Task instructions: Which lines run from the one containing "### Week 2: Component Consolidation" to the end of the entries? Copy them exactly, both ends included, and give nothing else.

[Stored data]
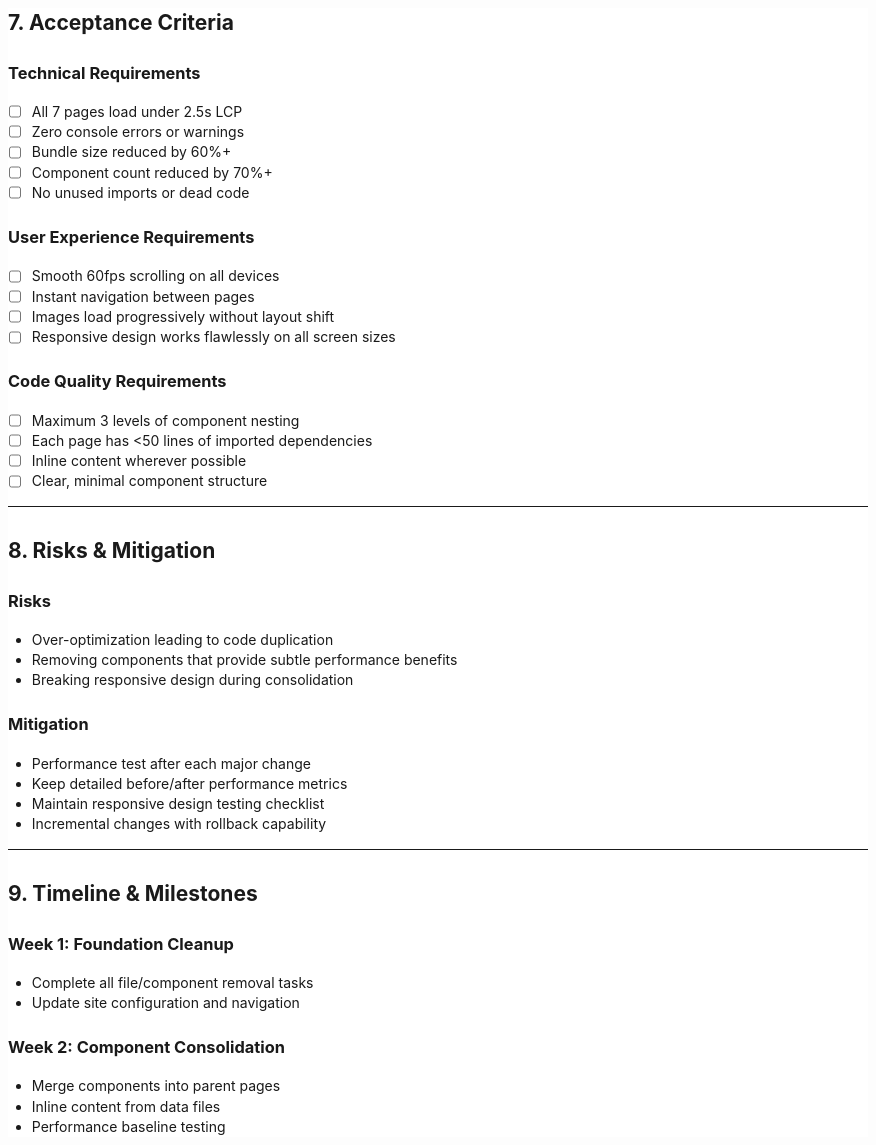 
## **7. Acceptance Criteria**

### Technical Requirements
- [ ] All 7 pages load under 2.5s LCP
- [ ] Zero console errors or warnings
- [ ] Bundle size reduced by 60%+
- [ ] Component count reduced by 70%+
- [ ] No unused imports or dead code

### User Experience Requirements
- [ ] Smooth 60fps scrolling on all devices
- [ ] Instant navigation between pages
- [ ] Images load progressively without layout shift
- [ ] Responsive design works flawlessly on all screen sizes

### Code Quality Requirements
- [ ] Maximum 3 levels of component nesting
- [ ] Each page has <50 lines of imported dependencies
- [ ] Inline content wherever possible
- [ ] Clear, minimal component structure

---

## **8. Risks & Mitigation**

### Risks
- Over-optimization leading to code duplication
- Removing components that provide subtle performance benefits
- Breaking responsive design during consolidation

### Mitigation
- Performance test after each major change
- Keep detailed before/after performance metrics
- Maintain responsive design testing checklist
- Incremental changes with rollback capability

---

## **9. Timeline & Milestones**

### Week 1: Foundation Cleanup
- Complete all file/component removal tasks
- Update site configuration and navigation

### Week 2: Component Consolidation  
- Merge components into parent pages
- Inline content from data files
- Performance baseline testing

Response area:
### Week 2: Component Consolidation  
- Merge components into parent pages
- Inline content from data files
- Performance baseline testing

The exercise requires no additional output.